What I miss
It could have been ZZ Top day at the Pier. Every old 60s-ish guy who won’t give up on the long hair, or Ted Kosinski-type beard and sun-glasses was there. They came to fish and post signs on a telephone pole near their spot. Signs that say things like “Martha Stewart doesn’t live here.” The rods they fish with are gigantic, huge things with hooks as big as ice picks at the end of them. I guess the tectonic plates of aging shift a certain type of guy towards this type of passion. They mostly love dogs too. So the fishing guys are a big draw for dogs. Fishing guys pet them and the dogs slobber and eat the cookies they keep stashed in the trunks of their cars for just this occasion.

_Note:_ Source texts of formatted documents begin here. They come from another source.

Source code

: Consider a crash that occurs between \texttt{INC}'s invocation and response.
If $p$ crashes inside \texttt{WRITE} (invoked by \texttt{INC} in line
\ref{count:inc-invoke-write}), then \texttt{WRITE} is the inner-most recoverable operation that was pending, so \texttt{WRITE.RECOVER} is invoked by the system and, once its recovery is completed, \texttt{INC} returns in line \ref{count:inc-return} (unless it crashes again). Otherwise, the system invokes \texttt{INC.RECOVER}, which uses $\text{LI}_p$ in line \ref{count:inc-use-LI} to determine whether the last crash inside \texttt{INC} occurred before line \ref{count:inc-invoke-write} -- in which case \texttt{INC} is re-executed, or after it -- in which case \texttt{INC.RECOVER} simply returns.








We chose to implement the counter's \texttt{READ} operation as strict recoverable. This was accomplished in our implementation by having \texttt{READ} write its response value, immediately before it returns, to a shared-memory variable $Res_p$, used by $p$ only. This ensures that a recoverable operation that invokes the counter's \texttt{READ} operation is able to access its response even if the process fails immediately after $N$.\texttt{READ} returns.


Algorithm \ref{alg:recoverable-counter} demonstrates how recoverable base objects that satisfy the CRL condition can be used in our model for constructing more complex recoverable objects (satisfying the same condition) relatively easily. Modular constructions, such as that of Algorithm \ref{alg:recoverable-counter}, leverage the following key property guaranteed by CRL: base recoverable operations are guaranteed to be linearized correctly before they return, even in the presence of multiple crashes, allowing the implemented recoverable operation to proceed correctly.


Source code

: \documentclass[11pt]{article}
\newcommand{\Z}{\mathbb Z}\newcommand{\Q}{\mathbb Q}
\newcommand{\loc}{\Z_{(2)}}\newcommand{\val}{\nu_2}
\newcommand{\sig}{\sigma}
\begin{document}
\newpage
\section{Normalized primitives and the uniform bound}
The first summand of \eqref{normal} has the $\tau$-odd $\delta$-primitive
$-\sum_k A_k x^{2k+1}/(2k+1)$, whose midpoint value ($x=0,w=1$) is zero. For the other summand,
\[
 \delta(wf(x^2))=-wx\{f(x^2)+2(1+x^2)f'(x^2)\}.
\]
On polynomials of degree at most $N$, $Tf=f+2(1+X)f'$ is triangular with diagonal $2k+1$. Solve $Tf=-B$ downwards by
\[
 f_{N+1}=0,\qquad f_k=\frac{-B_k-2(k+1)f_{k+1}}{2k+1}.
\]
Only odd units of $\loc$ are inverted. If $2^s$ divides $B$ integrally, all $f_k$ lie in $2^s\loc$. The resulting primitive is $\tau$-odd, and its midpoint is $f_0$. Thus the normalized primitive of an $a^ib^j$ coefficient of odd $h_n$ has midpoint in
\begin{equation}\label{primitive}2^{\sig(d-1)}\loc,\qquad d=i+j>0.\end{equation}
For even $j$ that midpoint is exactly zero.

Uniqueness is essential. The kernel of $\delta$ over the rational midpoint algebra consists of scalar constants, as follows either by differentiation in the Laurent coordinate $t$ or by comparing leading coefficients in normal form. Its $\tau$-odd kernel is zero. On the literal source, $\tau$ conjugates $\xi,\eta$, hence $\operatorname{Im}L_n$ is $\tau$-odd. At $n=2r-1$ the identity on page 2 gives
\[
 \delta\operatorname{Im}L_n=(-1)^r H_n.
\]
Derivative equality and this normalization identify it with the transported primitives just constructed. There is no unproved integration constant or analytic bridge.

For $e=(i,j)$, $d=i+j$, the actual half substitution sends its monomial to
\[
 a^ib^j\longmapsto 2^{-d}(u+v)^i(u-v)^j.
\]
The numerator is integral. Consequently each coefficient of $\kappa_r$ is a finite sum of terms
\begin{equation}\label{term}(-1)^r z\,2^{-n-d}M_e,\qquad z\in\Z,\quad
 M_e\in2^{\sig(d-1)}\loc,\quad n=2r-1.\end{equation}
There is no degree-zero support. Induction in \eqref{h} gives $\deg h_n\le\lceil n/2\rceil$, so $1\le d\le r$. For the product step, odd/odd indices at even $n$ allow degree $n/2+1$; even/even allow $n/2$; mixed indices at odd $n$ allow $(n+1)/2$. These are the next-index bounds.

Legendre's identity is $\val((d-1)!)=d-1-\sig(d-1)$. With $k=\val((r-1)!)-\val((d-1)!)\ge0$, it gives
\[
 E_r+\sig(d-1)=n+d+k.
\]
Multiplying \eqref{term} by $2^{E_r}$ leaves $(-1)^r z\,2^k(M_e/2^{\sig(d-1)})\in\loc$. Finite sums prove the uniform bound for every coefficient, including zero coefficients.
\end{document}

The animals then move on. The fisher guys get this; these are men with low tolerance for everthing except each other and a dog or two. I like to snag a few sentences with these men. So I guess, I’m a fisherman of a sort. I like to catch bits of their take on the world. They are lovers of humanity and haters of people. One steel-jawed fellow described himself as politically "right of Attila the Hun" so we generally stick to the weather (bad) and the fish (none). In the weather and fish there is everything. But sometimes other facts roll out; children estranged, wives now ex or dead. When they speak of these things it’s usually softly. Sometimes, because of the wind or my hearing, I can’t quite grasp what they are saying. I nod, look down and away, and that is enough for them. They have shared with me something inside that only comes out when they are out on the pier and they want the wind to take their words far away. I want these old guys back, every one of them—especially Atilla the Hun. I want to go back to the world where I worry about ticks and deer eating tulips. By the time you read this maybe we will be there.